In a joint statement with NextWave Wireless LLC (PINK:WAVE)’s management team, Dallas-based AT&T Inc. (NYSE:T) has announced that the Federal Communications Commission will green-light the proposed merger between the two companies. Valued at about $600 million, this cash-and-debt deal will provide AT&T with significant leverage in the rapidly-consolidating mobile data industry. For NextWave’s shareholders, it ends a difficult period that saw the company’s value decline from a high near $50 per share in mid-2008 to a low near $.20 per share throughout 2012. If nothing arises to delay or scuttle the deal, it should close by the end of the second quarter of 2013.
About AT&T and NextWave Communications
AT&T is one of the two largest wireless and landline communications providers in the United States. In addition to its core telephony businesses, the company operates an Internet and cable service provider known as UVerse. It also maintains a dense retail infrastructure in the United States and elsewhere. These stores sell phones, mobile devices, computing equipment and subscription plans. The company also provides in-person and online technical support. Finally, AT&T maintains a comprehensive e-commerce presence that permits its subscribers to change their subscription plans and purchase new devices and accessories from home. AT&T employs about 240,000 people and earned $7.3 billion on gross revenues of $127.4 billion in 2012.

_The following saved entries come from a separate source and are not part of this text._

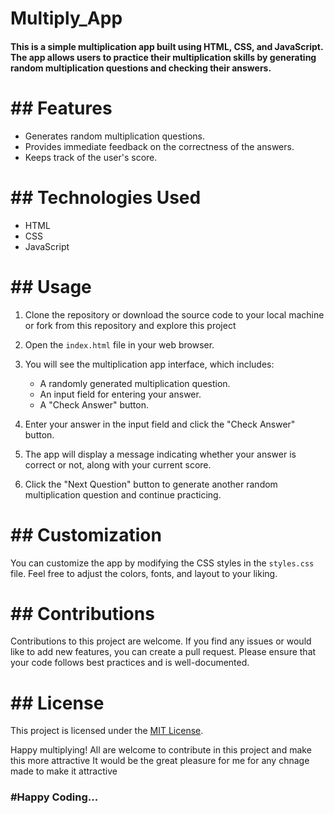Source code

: # Multiply_App


<h4>This is a simple multiplication app built using HTML, CSS, and JavaScript. The app allows users to practice their multiplication skills by generating random multiplication questions and checking their answers.</h4>

<h1>## Features</h1>

- Generates random multiplication questions.
- Provides immediate feedback on the correctness of the answers.
- Keeps track of the user's score.

<h1>## Technologies Used</h1>

- HTML
- CSS
- JavaScript

<h1>## Usage</h1>

1. Clone the repository or download the source code to your local machine or fork from this repository and explore this project

2. Open the `index.html` file in your web browser.

3. You will see the multiplication app interface, which includes:
   - A randomly generated multiplication question.
   - An input field for entering your answer.
   - A "Check Answer" button.

4. Enter your answer in the input field and click the "Check Answer" button.

5. The app will display a message indicating whether your answer is correct or not, along with your current score.

6. Click the "Next Question" button to generate another random multiplication question and continue practicing.

<h1>## Customization</h1>

You can customize the app by modifying the CSS styles in the `styles.css` file. Feel free to adjust the colors, fonts, and layout to your liking.

<h1>## Contributions</h1>

Contributions to this project are welcome. If you find any issues or would like to add new features, you can create a pull request. Please ensure that your code follows best practices and is well-documented.

<h1>## License</h1>

This project is licensed under the [MIT License](LICENSE).


Happy multiplying!
All are welcome to contribute in this project and make this more attractive It would be the great pleasure for me for any chnage made to make it attractive
<h3>#Happy Coding...</h3>
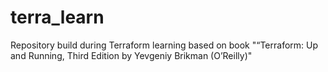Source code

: # terra_learn
Repository build during Terraform learning based on book "“Terraform: Up and Running, Third Edition by Yevgeniy Brikman (O’Reilly)"
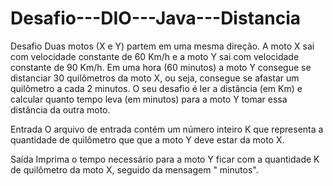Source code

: # Desafio---DIO---Java---Distancia
Desafio Duas motos (X e Y) partem em uma mesma direção. A moto X sai com velocidade constante de 60 Km/h e a moto Y sai com velocidade constante de 90 Km/h. Em uma hora (60 minutos) a moto Y consegue se distanciar 30 quilômetros da moto X, ou seja, consegue se afastar um quilômetro a cada 2 minutos. O seu desafio é ler a distância (em Km) e calcular quanto tempo leva (em minutos) para a moto Y tomar essa distância da outra moto. 

Entrada O arquivo de entrada contém um número inteiro K que representa a quantidade de quilômetro que que a moto Y deve estar da moto X. 

Saída Imprima o tempo necessário para a moto Y ficar com a quantidade K de quilômetro da moto X, seguido da mensagem " minutos".
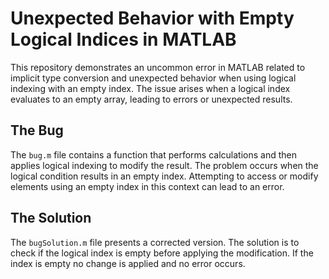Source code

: # Unexpected Behavior with Empty Logical Indices in MATLAB

This repository demonstrates an uncommon error in MATLAB related to implicit type conversion and unexpected behavior when using logical indexing with an empty index.  The issue arises when a logical index evaluates to an empty array, leading to errors or unexpected results.

## The Bug

The `bug.m` file contains a function that performs calculations and then applies logical indexing to modify the result.  The problem occurs when the logical condition results in an empty index. Attempting to access or modify elements using an empty index in this context can lead to an error. 

## The Solution

The `bugSolution.m` file presents a corrected version. The solution is to check if the logical index is empty before applying the modification. If the index is empty no change is applied and no error occurs.
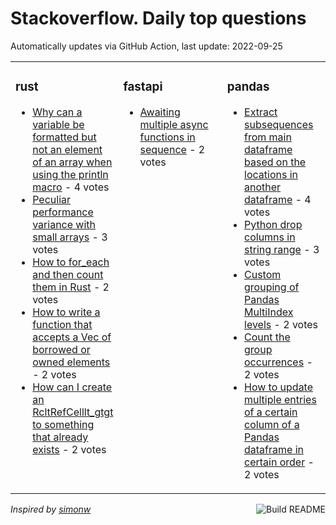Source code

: # Stackoverflow. Daily top questions 

Automatically updates via GitHub Action, last update: <!-- date starts -->2022-09-25<!-- date ends -->


<table><tr><td valign="top" width="33%">

### rust
<!-- rust starts -->
* [Why can a variable be formatted but not an element of an array when using the println macro](https://stackoverflow.com/questions/73840916/why-can-a-variable-be-formatted-but-not-an-element-of-an-array-when-using-the-p) - 4 votes
* [Peculiar performance variance with small arrays](https://stackoverflow.com/questions/73839861/peculiar-performance-variance-with-small-arrays) - 3 votes
* [How to for_each and then count them in Rust](https://stackoverflow.com/questions/73842276/how-to-for-each-and-then-count-them-in-rust) - 2 votes
* [How to write a function that accepts a Vec of borrowed or owned elements](https://stackoverflow.com/questions/73839107/how-to-write-a-function-that-accepts-a-vec-of-borrowed-or-owned-elements) - 2 votes
* [How can I create an RcltRefCelllt_gtgt to something that already exists](https://stackoverflow.com/questions/73835811/how-can-i-create-an-rcrefcell-to-something-that-already-exists) - 2 votes
<!-- rust ends -->
</td><td valign="top" width="34%">


### fastapi
<!-- fastapi starts -->
* [Awaiting multiple async functions in sequence](https://stackoverflow.com/questions/73843521/awaiting-multiple-async-functions-in-sequence) - 2 votes
<!-- fastapi ends -->
</td><td valign="top" width="34%">


### pandas
<!-- pandas starts -->
* [Extract subsequences from main dataframe based on the locations in another dataframe](https://stackoverflow.com/questions/73846256/extract-subsequences-from-main-dataframe-based-on-the-locations-in-another-dataf) - 4 votes
* [Python drop columns in string range](https://stackoverflow.com/questions/73836651/python-drop-columns-in-string-range) - 3 votes
* [Custom grouping of Pandas MultiIndex levels](https://stackoverflow.com/questions/73844995/custom-grouping-of-pandas-multiindex-levels) - 2 votes
* [Count the group occurrences](https://stackoverflow.com/questions/73842710/count-the-group-occurrences) - 2 votes
* [How to update multiple entries of a certain column of a Pandas dataframe in certain order](https://stackoverflow.com/questions/73838199/how-to-update-multiple-entries-of-a-certain-column-of-a-pandas-dataframe-in-cert) - 2 votes
<!-- pandas ends -->
</td></tr></table>

<a href="https://github.com/hp0404/hp0404/actions"><img src="https://github.com/hp0404/hp0404/workflows/Build%20README/badge.svg" align="right" alt="Build README"></a> <p>*Inspired by  [simonw](https://github.com/simonw/simonw)*</p>
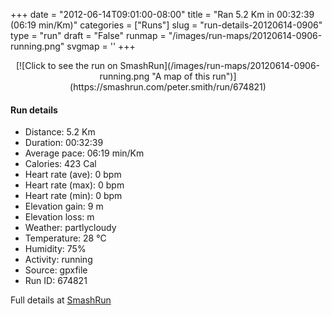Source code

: +++
date = "2012-06-14T09:01:00-08:00"
title = "Ran 5.2 Km in 00:32:39 (06:19 min/Km)"
categories = ["Runs"]
slug = "run-details-20120614-0906"
type = "run"
draft = "False"
runmap = "/images/run-maps/20120614-0906-running.png"
svgmap = '<polyline points="98 34, 93 40, 82 39, 79 49, 57 67, 52 72, 48 82, 43 87, 10 88, 2 81, 2 78, 0 79, 5 82, 7 84, 5 86, 11 89, 17 87, 33 89, 41 87, 48 81, 51 74, 52 71, 73 52, 82 49, 100 44, 97 15, 98 11, 93 23">'
+++



<!--more-->

<center>
[![Click to see the run on SmashRun](/images/run-maps/20120614-0906-running.png "A map of this run")](https://smashrun.com/peter.smith/run/674821)
</center>

#### Run details

* Distance: 5.2 Km
* Duration: 00:32:39
* Average pace: 06:19 min/Km
* Calories: 423 Cal
* Heart rate (ave): 0 bpm
* Heart rate (max): 0 bpm
* Heart rate (min): 0 bpm
* Elevation gain: 9 m
* Elevation loss:  m
* Weather: partlycloudy
* Temperature: 28 &deg;C
* Humidity: 75%
* Activity: running
* Source: gpxfile
* Run ID: 674821

Full details at [SmashRun](https://smashrun.com/peter.smith/run/674821)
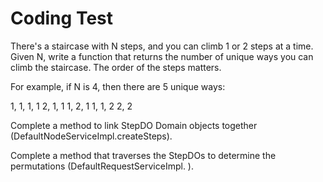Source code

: # Coding Test

There's a staircase with N steps, and you can climb 1 or 2 steps at a time. Given N, 
write a function that returns the number of unique ways you can climb the staircase. The order of the steps matters.

For example, if N is 4, then there are 5 unique ways:

1, 1, 1, 1
2, 1, 1
1, 2, 1
1, 1, 2
2, 2

Complete a method to link StepDO Domain objects together (DefaultNodeServiceImpl.createSteps). 

Complete a method that traverses the StepDOs to determine the permutations (DefaultRequestServiceImpl. ).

NextWave Wireless has suffered a number of setbacks since its heyday in the mid-2000s. The company now functions primarily as a holding company that manages a number of distinct sections of the wireless spectrum. The value of its holdings have fluctuated in recent years: Even as the remaining unused pieces of the wireless spectrum increase in value, new additions have helped to keep the overall supply in line with demand. As such, NextWave’s revenues have stagnated or declined since the recession. The company’s attractiveness as an acquisition target is rooted exclusively in the market value of its North American spectrum holdings.
How the Deal Is Structured
Under the terms of this rather complex deal, current NextWave shareholders will receive cash compensation in the amount of $1 per share. Additionally, they will receive proportional shares of a simultaneous $25 million escrow payment. The final component of the deal involves AT&T’s assumption of NextWave’s outstanding senior debt. With an annual interest rate of 15 percent, this represents a sizable obligation.
Altogether, the cash-and-escrow components of the deal value NextWave at approximately $1.50 per share. Relative to the stock’s current closing price of $1.44 per share, this represents a premium of about 4.5 percent. Relative to the stock’s pre-announcement closing price of $.20 per share, this represents a premium of 750 percent.
Legal Issues and Potential Complications
The principal hurdle to this deal had been a period of mandatory review by the Federal Communications Commission. Now that the FCC has blessed the deal, it appears likely that it will go through as planned. Although it remains subject to a customary antitrust investigation that has not yet produced a final report, regulatory approval appears all but approved. Since NextWave is no longer a viable concern, AT&T is doing little more than purchasing valuable spectrum assets to add to its own portfolio. Although this certainly provides the company with a competitive advantage, it is not likely to violate any specific antitrust statutes.